Ryanair grozi zamknięciem połączeń do Polski. Zniknie nawet 30 proc. atrakcyjnych kierunków
Michael O'Leary, szef linii lotniczej Ryanair wysłał do premiera Mateusza Morawieckiego list, w którym zagroził wycofaniem lotów do Polski. Powodem są proponowane przez nasz rząd podwyżki opłat. Nie są na nie gotowi ani linie lotnicze, ani podróżni.
Urząd Lotnictwa Cywilnego przygotował Plan skuteczności działania żeglugi powietrznej na lata 2020-2024, który przewiduje wysokie opłaty. Uderzą one zarówno w prezesów polskich lotnisk, jak i operujące w Polsce linie lotnicze oraz ich pasażerów.
Podwyżka opłat lotniczych - z siatki znikną atrakcyjne kierunki
Na proponowane przez polski rząd podwyżki opłat nie zgadza się m.in. szef linii lotniczej Ryanair. W liście do premiera Mateusza Morawieckiego pisze o możliwości wycofania lotów do Polski.
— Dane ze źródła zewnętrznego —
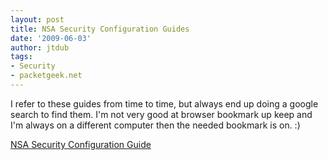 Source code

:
 ```yaml
---
layout: post
title: NSA Security Configuration Guides
date: '2009-06-03'
author: jtdub
tags:
- Security
- packetgeek.net
---
```


I refer to these guides from time to time, but always end up doing a google search to find them. I'm not very good at browser bookmark up keep and I'm always on a different computer then the needed bookmark is on. :)

[NSA Security Configuration Guide](http://www.nsa.gov/ia/guidance/security_configuration_guides/index.shtml)
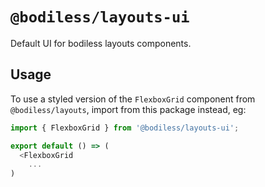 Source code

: # `@bodiless/layouts-ui`

Default UI for bodiless layouts components.

## Usage

To use a styled version of the `FlexboxGrid` component from `@bodiless/layouts`,
import from this package instead, eg:

```js
import { FlexboxGrid } from '@bodiless/layouts-ui';

export default () => (
  <FlexboxGrid
    ...
)
```
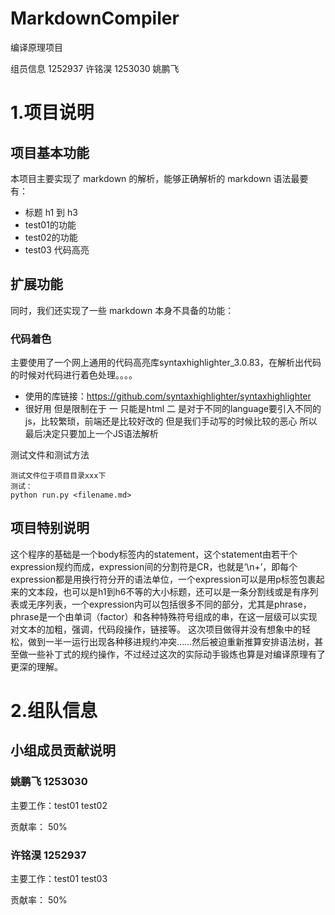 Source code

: # MarkdownCompiler
编译原理项目

组员信息
1252937 许铭淏
1253030 姚鹏飞

# 1.项目说明

## 项目基本功能

本项目主要实现了 markdown 的解析，能够正确解析的 markdown 语法最要有：

* 标题 h1 到 h3
* test01的功能
* test02的功能
* test03 代码高亮


## 扩展功能

同时，我们还实现了一些 markdown 本身不具备的功能：

### 代码着色

主要使用了一个网上通用的代码高亮库syntaxhighlighter_3.0.83，在解析出代码的时候对代码进行着色处理。。。。

* 使用的库链接：https://github.com/syntaxhighlighter/syntaxhighlighter
* 很好用 但是限制在于 一 只能是html 二 是对于不同的language要引入不同的js，比较繁琐，前端还是比较好改的 但是我们手动写的时候比较的恶心 所以最后决定只要加上一个JS语法解析

测试文件和测试方法

```
测试文件位于项目目录xxx下
测试：
python run.py <filename.md>
```

## 项目特别说明

  这个程序的基础是一个body标签内的statement，这个statement由若干个expression规约而成，expression间的分割符是CR，也就是‘\n+’，即每个expression都是用换行符分开的语法单位，一个expression可以是用p标签包裹起来的文本段，也可以是h1到h6不等的大小标题，还可以是一条分割线或是有序列表或无序列表，一个expression内可以包括很多不同的部分，尤其是phrase，phrase是一个由单词（factor）和各种特殊符号组成的串，在这一层级可以实现对文本的加粗，强调，代码段操作，链接等。
  这次项目做得并没有想象中的轻松，做到一半一运行出现各种移进规约冲突……然后被迫重新推算安排语法树，甚至做一些补丁式的规约操作，不过经过这次的实际动手锻炼也算是对编译原理有了更深的理解。

# 2.组队信息


## 小组成员贡献说明

### 姚鹏飞 1253030 <ypfyhs>
主要工作：test01 test02

贡献率： 50%

### 许铭淏 1252937 <BigBigDipper7>
主要工作：test01 test03

贡献率： 50%
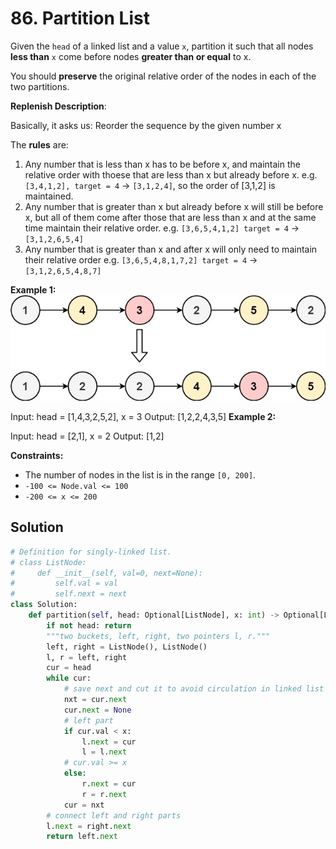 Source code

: # 86. Partition List

Given the `head` of a linked list and a value `x`, partition it such that all nodes **less than** `x` come before nodes **greater than or equal** to x.

You should **preserve** the original relative order of the nodes in each of the two partitions.


**Replenish Description**:

Basically, it asks us:
Reorder the sequence by the given number x

The **rules** are:

1. Any number that is less than x has to be before x, and maintain the relative order with thoese that are less than x but already before x.
e.g. `[3,4,1,2], target = 4` -> `[3,1,2,4]`, so the order of [3,1,2] is maintained.
2. Any number that is greater than x but already before x will still be before x, but all of them come after those that are less than x and at the same time maintain their relative order.
e.g. `[3,6,5,4,1,2] target = 4` -> `[3,1,2,6,5,4]`
3. Any number that is greater than x and after x will only need to maintain their relative order
e.g. `[3,6,5,4,8,1,7,2] target = 4` -> `[3,1,2,6,5,4,8,7]`



**Example 1:**
![img_16.png](img_16.png)

Input: head = [1,4,3,2,5,2], x = 3
Output: [1,2,2,4,3,5]
**Example 2:**

Input: head = [2,1], x = 2
Output: [1,2]
 

**Constraints:**

* The number of nodes in the list is in the range `[0, 200]`.
* `-100 <= Node.val <= 100`
* `-200 <= x <= 200`


## Solution

```python
# Definition for singly-linked list.
# class ListNode:
#     def __init__(self, val=0, next=None):
#         self.val = val
#         self.next = next
class Solution:
    def partition(self, head: Optional[ListNode], x: int) -> Optional[ListNode]:
        if not head: return
        """two buckets, left, right, two pointers l, r."""
        left, right = ListNode(), ListNode()
        l, r = left, right
        cur = head
        while cur:
            # save next and cut it to avoid circulation in linked list
            nxt = cur.next
            cur.next = None
            # left part
            if cur.val < x: 
                l.next = cur
                l = l.next
            # cur.val >= x
            else: 
                r.next = cur
                r = r.next
            cur = nxt
        # connect left and right parts
        l.next = right.next
        return left.next
```
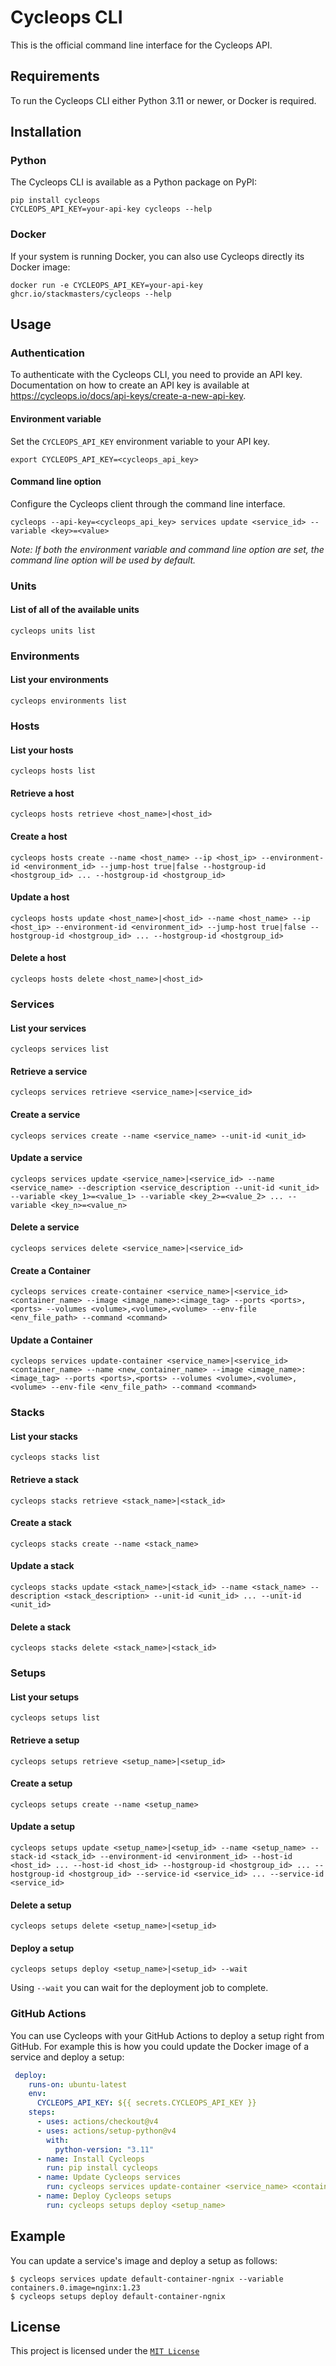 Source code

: # Cycleops CLI

This is the official command line interface for the Cycleops API.

## Requirements

To run the Cycleops CLI either Python 3.11 or newer, or Docker is required.

## Installation

### Python

The Cycleops CLI is available as a Python package on PyPI:

```console
pip install cycleops
CYCLEOPS_API_KEY=your-api-key cycleops --help
```

### Docker

If your system is running Docker, you can also use Cycleops directly its Docker image:

```console
docker run -e CYCLEOPS_API_KEY=your-api-key ghcr.io/stackmasters/cycleops --help
```

## Usage

### Authentication

To authenticate with the Cycleops CLI, you need to provide an API key. Documentation on how to create an API key is available at https://cycleops.io/docs/api-keys/create-a-new-api-key.

#### Environment variable

Set the `CYCLEOPS_API_KEY` environment variable to your API key.

```console
export CYCLEOPS_API_KEY=<cycleops_api_key>
```

#### Command line option

Configure the Cycleops client through the command line interface.

```console
cycleops --api-key=<cycleops_api_key> services update <service_id> --variable <key>=<value>
```

*Note: If both the environment variable and command line option are set, the command line option will be used by default.*

### Units

#### List of all of the available units

```
cycleops units list
```

### Environments

#### List your environments

```
cycleops environments list
```


### Hosts

#### List your hosts

```
cycleops hosts list
```

#### Retrieve a host

```
cycleops hosts retrieve <host_name>|<host_id>
```

#### Create a host

```
cycleops hosts create --name <host_name> --ip <host_ip> --environment-id <environment_id> --jump-host true|false --hostgroup-id <hostgroup_id> ... --hostgroup-id <hostgroup_id>
```

#### Update a host

```
cycleops hosts update <host_name>|<host_id> --name <host_name> --ip <host_ip> --environment-id <environment_id> --jump-host true|false --hostgroup-id <hostgroup_id> ... --hostgroup-id <hostgroup_id>
```

#### Delete a host

```
cycleops hosts delete <host_name>|<host_id>
```


### Services

#### List your services

```
cycleops services list
```

#### Retrieve a service

```
cycleops services retrieve <service_name>|<service_id>
```

#### Create a service

```
cycleops services create --name <service_name> --unit-id <unit_id>
```

#### Update a service

```
cycleops services update <service_name>|<service_id> --name <service_name> --description <service_description --unit-id <unit_id> --variable <key_1>=<value_1> --variable <key_2>=<value_2> ... --variable <key_n>=<value_n>
```

#### Delete a service

```
cycleops services delete <service_name>|<service_id>
```

#### Create a Container

```
cycleops services create-container <service_name>|<service_id> <container_name> --image <image_name>:<image_tag> --ports <ports>,<ports> --volumes <volume>,<volume>,<volume> --env-file <env_file_path> --command <command>
```

#### Update a Container

```
cycleops services update-container <service_name>|<service_id> <container_name> --name <new_container_name> --image <image_name>:<image_tag> --ports <ports>,<ports> --volumes <volume>,<volume>,<volume> --env-file <env_file_path> --command <command>
```

### Stacks

#### List your stacks

```
cycleops stacks list
```

#### Retrieve a stack

```
cycleops stacks retrieve <stack_name>|<stack_id>
```

#### Create a stack

```
cycleops stacks create --name <stack_name>
```

#### Update a stack

```
cycleops stacks update <stack_name>|<stack_id> --name <stack_name> --description <stack_description> --unit-id <unit_id> ... --unit-id <unit_id>
```

#### Delete a stack

```
cycleops stacks delete <stack_name>|<stack_id>
```

### Setups

#### List your setups

```
cycleops setups list
```

#### Retrieve a setup

```
cycleops setups retrieve <setup_name>|<setup_id>
```

#### Create a setup

```
cycleops setups create --name <setup_name>
```

#### Update a setup

```
cycleops setups update <setup_name>|<setup_id> --name <setup_name> --stack-id <stack_id> --environment-id <environment_id> --host-id <host_id> ... --host-id <host_id> --hostgroup-id <hostgroup_id> ... --hostgroup-id <hostgroup_id> --service-id <service_id> ... --service-id <service_id>
```

#### Delete a setup

```
cycleops setups delete <setup_name>|<setup_id>
```

#### Deploy a setup

```
cycleops setups deploy <setup_name>|<setup_id> --wait
```

Using `--wait` you can wait for the deployment job to complete.

### GitHub Actions

You can use Cycleops with your GitHub Actions to deploy a setup right from GitHub. For example this is how you could update the Docker image of a service and deploy a setup:

```yml
 deploy:
    runs-on: ubuntu-latest
    env:
      CYCLEOPS_API_KEY: ${{ secrets.CYCLEOPS_API_KEY }}
    steps:
      - uses: actions/checkout@v4
      - uses: actions/setup-python@v4
        with:
          python-version: "3.11"
      - name: Install Cycleops
        run: pip install cycleops
      - name: Update Cycleops services
        run: cycleops services update-container <service_name> <container_name> --image <image_name>:<image_tag>
      - name: Deploy Cycleops setups
        run: cycleops setups deploy <setup_name>
```

## Example

You can update a service's image and deploy a setup as follows:

```console
$ cycleops services update default-container-ngnix --variable containers.0.image=nginx:1.23
$ cycleops setups deploy default-container-ngnix
```

## License

This project is licensed under the [`MIT License`](LICENSE)
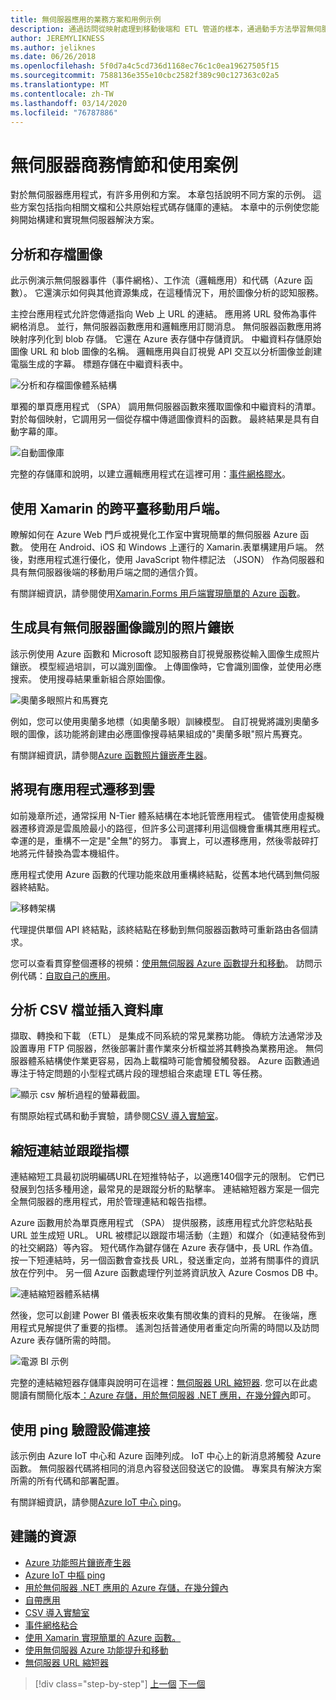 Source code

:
 ```yaml
---
title: 無伺服器應用的業務方案和用例示例
description: 通過訪問從映射處理到移動後端和 ETL 管道的樣本，通過動手方法學習無伺服器。
author: JEREMYLIKNESS
ms.author: jeliknes
ms.date: 06/26/2018
ms.openlocfilehash: 5f0d7a4c5cd736d1168ec76c1c0ea19627505f15
ms.sourcegitcommit: 7588136e355e10cbc2582f389c90c127363c02a5
ms.translationtype: MT
ms.contentlocale: zh-TW
ms.lasthandoff: 03/14/2020
ms.locfileid: "76787886"
---
```

# <a name="serverless-business-scenarios-and-use-cases"></a>無伺服器商務情節和使用案例

對於無伺服器應用程式，有許多用例和方案。 本章包括說明不同方案的示例。 這些方案包括指向相關文檔和公共原始程式碼存儲庫的連結。 本章中的示例使您能夠開始構建和實現無伺服器解決方案。

## <a name="analyze-and-archive-images"></a>分析和存檔圖像

此示例演示無伺服器事件（事件網格）、工作流（邏輯應用）和代碼（Azure 函數）。 它還演示如何與其他資源集成，在這種情況下，用於圖像分析的認知服務。

主控台應用程式允許您傳遞指向 Web 上 URL 的連結。 應用將 URL 發佈為事件網格消息。 並行，無伺服器函數應用和邏輯應用訂閱消息。 無伺服器函數應用將映射序列化到 blob 存儲。 它還在 Azure 表存儲中存儲資訊。 中繼資料存儲原始圖像 URL 和 blob 圖像的名稱。 邏輯應用與自訂視覺 API 交互以分析圖像並創建電腦生成的字幕。 標題存儲在中繼資料表中。

![分析和存檔圖像體系結構](./media/image-processing-example.png)

單獨的單頁應用程式 （SPA） 調用無伺服器函數來獲取圖像和中繼資料的清單。 對於每個映射，它調用另一個從存檔中傳遞圖像資料的函數。 最終結果是具有自動字幕的庫。

![自動圖像庫](./media/automated-image-gallery.png)

完整的存儲庫和說明，以建立邏輯應用程式在這裡可用：[事件網格膠水](https://github.com/JeremyLikness/Event-Grid-Glue)。

## <a name="cross-platform-mobile-client-using-xamarinforms-and-functions"></a>使用 Xamarin 的跨平臺移動用戶端。

瞭解如何在 Azure Web 門戶或視覺化工作室中實現簡單的無伺服器 Azure 函數。 使用在 Android、iOS 和 Windows 上運行的 Xamarin.表單構建用戶端。 然後，對應用程式進行優化，使用 JavaScript 物件標記法 （JSON） 作為伺服器和具有無伺服器後端的移動用戶端之間的通信介質。

有關詳細資訊，請參閱使用[Xamarin.Forms 用戶端實現簡單的 Azure 函數](https://docs.microsoft.com/samples/azure-samples/functions-xamarin-getting-started/implementing-a-simple-azure-function-with-a-xamarinforms-client/)。

## <a name="generate-a-photo-mosaic-with-serverless-image-recognition"></a>生成具有無伺服器圖像識別的照片鑲嵌

該示例使用 Azure 函數和 Microsoft 認知服務自訂視覺服務從輸入圖像生成照片鑲嵌。 模型經過培訓，可以識別圖像。 上傳圖像時，它會識別圖像，並使用必應搜索。 使用搜尋結果重新組合原始圖像。

![奧蘭多眼照片和馬賽克](./media/orlando-eye-both.png)

例如，您可以使用奧蘭多地標（如奧蘭多眼）訓練模型。 自訂視覺將識別奧蘭多眼的圖像，該功能將創建由必應圖像搜尋結果組成的"奧蘭多眼"照片馬賽克。

有關詳細資訊，請參閱[Azure 函數照片鑲嵌產生器](https://github.com/Azure-Samples/functions-dotnet-photo-mosaic)。

## <a name="migrate-an-existing-application-to-the-cloud"></a>將現有應用程式遷移到雲

如前幾章所述，通常採用 N-Tier 體系結構在本地託管應用程式。 儘管使用虛擬機器遷移資源是雲風險最小的路徑，但許多公司選擇利用這個機會重構其應用程式。 幸運的是，重構不一定是"全無"的努力。 事實上，可以遷移應用，然後零敲碎打地將元件替換為雲本機組件。

應用程式使用 Azure 函數的代理功能來啟用重構終結點，從舊本地代碼到無伺服器終結點。

![移轉架構](./media/migration-architecture.png)

代理提供單個 API 終結點，該終結點在移動到無伺服器函數時可重新路由各個請求。

您可以查看貫穿整個遷移的視頻：[使用無伺服器 Azure 函數提升和移動](https://channel9.msdn.com/Events/Connect/2017/E102)。 訪問示例代碼：[自取自己的應用](https://github.com/JeremyLikness/bring-own-app-connect-17)。

## <a name="parse-a-csv-file-and-insert-into-a-database"></a>分析 CSV 檔並插入資料庫

擷取、轉換和下載 （ETL） 是集成不同系統的常見業務功能。 傳統方法通常涉及設置專用 FTP 伺服器，然後部署計畫作業來分析檔並將其轉換為業務用途。 無伺服器體系結構使作業更容易，因為上載檔時可能會觸發觸發器。 Azure 函數通過專注于特定問題的小型程式碼片段的理想組合來處理 ETL 等任務。

![顯示 csv 解析過程的螢幕截圖。](./media/serverless-business-scenarios/csv-parse-database-import.png)

有關原始程式碼和動手實驗，請參閱[CSV 導入實驗室](https://github.com/JeremyLikness/azure-fn-file-process-hol)。

## <a name="shorten-links-and-track-metrics"></a>縮短連結並跟蹤指標

連結縮短工具最初説明編碼URL在短推特帖子，以適應140個字元的限制。 它們已發展到包括多種用途，最常見的是跟蹤分析的點擊率。 連結縮短器方案是一個完全無伺服器的應用程式，用於管理連結和報告指標。

Azure 函數用於為單頁應用程式 （SPA） 提供服務，該應用程式允許您粘貼長 URL 並生成短 URL。 URL 被標記以跟蹤市場活動（主題）和媒介（如連結發佈到的社交網路）等內容。 短代碼作為鍵存儲在 Azure 表存儲中，長 URL 作為值。 按一下短連結時，另一個函數會查找長 URL，發送重定向，並將有關事件的資訊放在佇列中。 另一個 Azure 函數處理佇列並將資訊放入 Azure Cosmos DB 中。

![連結縮短器體系結構](./media/link-shortener-architecture.png)

然後，您可以創建 Power BI 儀表板來收集有關收集的資料的見解。 在後端，應用程式見解提供了重要的指標。 遙測包括普通使用者重定向所需的時間以及訪問 Azure 表存儲所需的時間。

![電源 BI 示例](./media/power-bi-example.png)

完整的連結縮短器存儲庫與說明可在這裡：[無伺服器 URL 縮短器](https://github.com/jeremylikness/serverless-url-shortener). 您可以在此處閱讀有關簡化版本[：Azure 存儲，用於無伺服器 .NET 應用，在幾分鐘內](https://devblogs.microsoft.com/aspnet/azure-storage-for-serverless-net-apps-in-minutes/)即可。

## <a name="verify-device-connectivity-using-a-ping"></a>使用 ping 驗證設備連接

該示例由 Azure IoT 中心和 Azure 函陣列成。 IoT 中心上的新消息將觸發 Azure 函數。 無伺服器代碼將相同的消息內容發送回發送它的設備。 專案具有解決方案所需的所有代碼和部署配置。

有關詳細資訊，請參閱[Azure IoT 中心 ping](https://github.com/Azure-Samples/iot-hub-node-ping)。

## <a name="recommended-resources"></a>建議的資源

- [Azure 功能照片鑲嵌產生器](https://github.com/Azure-Samples/functions-dotnet-photo-mosaic)
- [Azure IoT 中樞 ping](https://github.com/Azure-Samples/iot-hub-node-ping)
- [用於無伺服器 .NET 應用的 Azure 存儲，在幾分鐘內](https://devblogs.microsoft.com/aspnet/azure-storage-for-serverless-net-apps-in-minutes/)
- [自帶應用](https://github.com/JeremyLikness/bring-own-app-connect-17)
- [CSV 導入實驗室](https://github.com/JeremyLikness/azure-fn-file-process-hol)
- [事件網格粘合](https://github.com/JeremyLikness/Event-Grid-Glue)
- [使用 Xamarin 實現簡單的 Azure 函數。](https://docs.microsoft.com/samples/azure-samples/functions-xamarin-getting-started/implementing-a-simple-azure-function-with-a-xamarinforms-client/)
- [使用無伺服器 Azure 功能提升和移動](https://channel9.msdn.com/Events/Connect/2017/E102)
- [無伺服器 URL 縮短器](https://github.com/jeremylikness/serverless-url-shortener)

>[!div class="step-by-step"]
>[上一個](orchestration-patterns.md)
>[下一個](serverless-conclusion.md)
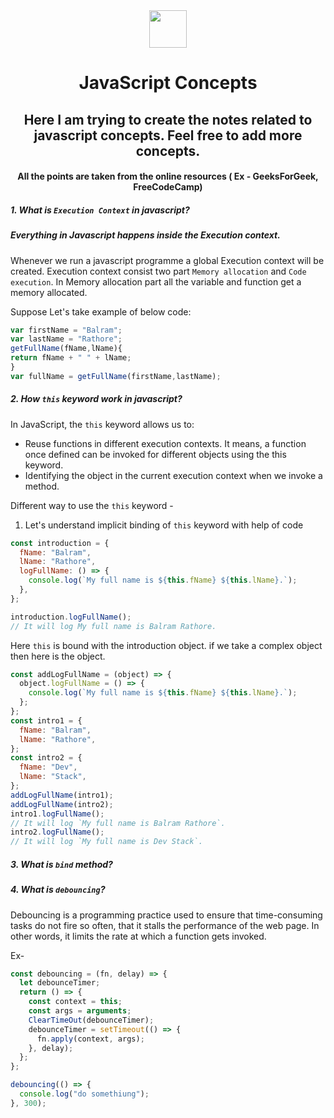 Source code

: <div align="center">
  <img height="60" src="https://img.icons8.com/color/344/javascript.png">
  <h1>JavaScript Concepts</h1>

## Here I am trying to create the notes related to javascript concepts. Feel free to add more concepts.

#### All the points are taken from the online resources ( Ex - GeeksForGeek, FreeCodeCamp)

</div>

##### 1. What is `Execution Context` in javascript?

##### <b> Everything in Javascript happens inside the Execution context.</b >

Whenever we run a javascript programme a global Execution context will be created. Execution context consist two part `Memory allocation` and `Code execution`. In Memory allocation part all the variable and function get a memory allocated.

<p>Suppose Let's take example of below code:</p>

```javascript
var firstName = "Balram";
var lastName = "Rathore";
getFullName(fName,lName){
return fName + " " + lName;
}
var fullName = getFullName(firstName,lastName);
```

##### 2. How `this` keyword work in javascript?

In JavaScript, the `this` keyword allows us to:

- Reuse functions in different execution contexts. It means, a function once defined can be invoked for different objects using the this keyword.
- Identifying the object in the current execution context when we invoke a method.

Different way to use the `this` keyword -

1. Let's understand implicit binding of `this` keyword with help of code

```javascript
const introduction = {
  fName: "Balram",
  lName: "Rathore",
  logFullName: () => {
    console.log(`My full name is ${this.fName} ${this.lName}.`);
  },
};

introduction.logFullName();
// It will log My full name is Balram Rathore.
```

Here `this` is bound with the introduction object. if we take a complex object then here is the object.

```javascript
const addLogFullName = (object) => {
  object.logFullName = () => {
    console.log(`My full name is ${this.fName} ${this.lName}.`);
  };
};
const intro1 = {
  fName: "Balram",
  lName: "Rathore",
};
const intro2 = {
  fName: "Dev",
  lName: "Stack",
};
addLogFullName(intro1);
addLogFullName(intro2);
intro1.logFullName();
// It will log `My full name is Balram Rathore`.
intro2.logFullName();
// It will log `My full name is Dev Stack`.
```

##### 3. What is `bind` method?

##### 4. What is `debouncing`?

<p>Debouncing is a programming practice used to ensure that time-consuming tasks do not fire so often, that it stalls the performance of the web page. In other words, it limits the rate at which a function gets invoked.</p>

Ex-

```javascript
const debouncing = (fn, delay) => {
  let debounceTimer;
  return () => {
    const context = this;
    const args = arguments;
    ClearTimeOut(debounceTimer);
    debounceTimer = setTimeout(() => {
      fn.apply(context, args);
    }, delay);
  };
};

debouncing(() => {
  console.log("do somethiung");
}, 300);
```
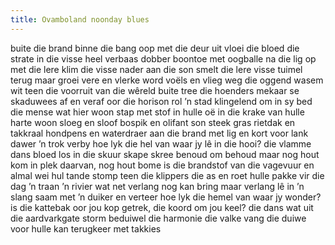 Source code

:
```yaml
---
title: Ovamboland noonday blues
---
```


buite die brand binne die bang oop met die deur uit vloei die bloed die strate in die visse heel verbaas dobber boontoe met oogballe na die lig op met die lere klim die visse nader aan die son smelt die lere visse tuimel terug maar groei vere en vlerke word voëls en vlieg weg die oggend wasem wit teen die voorruit van die wêreld buite tree die hoenders mekaar se skaduwees af en veraf oor die horison rol ’n stad klingelend om in sy bed die mense wat hier woon stap met stof in hulle oë in die krake van hulle harte woon sloeg en sloof bospik en olifant son steek gras rietdak en takkraal hondpens en waterdraer aan die brand met lig en kort voor lank dawer ’n trok verby hoe lyk die hel van waar jy lê in die hooi? die vlamme dans bloed los in die skuur skape skree benoud om behoud maar nog hout kom in plek daarvan, nog hout bome is die brandstof van die vagevuur en almal wei hul tande stomp teen die klippers die as en roet hulle pakke vir die dag ’n traan ’n rivier wat net verlang nog kan bring maar verlang lê in ’n slang saam met ’n duiker en verteer hoe lyk die hemel van waar jy wonder? is die kattebak oor jou kop getrek, die koord om jou keel? die dans wat uit die aardvarkgate storm beduiwel die harmonie die valke vang die duiwe voor hulle kan terugkeer met takkies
Dla portu Lotniczego Gdańsk oznaczałoby to spadek połączeń nawet o 30 proc.
Klienci straciliby możliwość podróżowania w atrakcyjne turystycznie miejscowości, do których nie latają z Gdańska inni przewoźnicy. Z siatki połączeń wypadłyby m.in. takie kierunki, jak: Aarhus, Alicante, Barcelona-Reus, Belfast, Billund, Birmingham, Bristol, Burgas, Chania/Kreta, Cork, Dublin, Edynburg, Goteborg, Hamburg, Kopenhaga, Korfu, Kijów-Boryspol, Kraków, Leeds-Bradford, Londyn-Stansted, Malta, Manchester, Mediolan-Bergamo, Newcastle, Odessa, Oslo-Torp, Pafos, Paryż-Beauvais, Piza, Santorini, Sztokholm-Skavsta, Vaxjo, Walencja, Wiedeń, Wrocław, Zadar.
Podwyżka opłat lotniczych - nikt nie jest gotowy na zwiększenie opłat
Michael O'Leary pisze w liście do premiera Mateusza Morawieckiego, że linie lotnicze nie będą w stanie ponieść zwiększonych kosztów. Na wysokie opłaty za przeloty nie są, jego zdaniem, gotowi również polscy konsumenci.
"Zagrozi to rentowności komercyjnej marginalnych tras w Polsce, z których większość łączy regionalne porty lotnicze. Wynikiem tego będzie utrata siatki połączeń, lokalnych miejsc pracy i powiązanych korzyści gospodarczych. Przeniesienie potencjału linii lotniczych z Polski będzie oznaczało jego relokację na trasy w innych krajach Europy Środkowej, dając im przewagę ekonomiczną nad Polską w okresie, gdy regiony konkurują o turystów i inwestycje zewnętrzne" - czytamy fragmencie listu szefa Ryanair'a do premiera Mateusza Morawieckiego opublikowanego na oficjalnej stronie portu lotniczego w Gdańsku.
Ponadto, jak podkreśla O'Leary, linie lotnicze dopiero próbują stanąć na nogi po długich miesiącach pandemii. Zwiększenie opłat może bezpowrotnie pogrążyć przewoźników, którzy i tak muszą obniżać ceny biletów, aby przywrócić zainteresowanie ruchem lotniczym.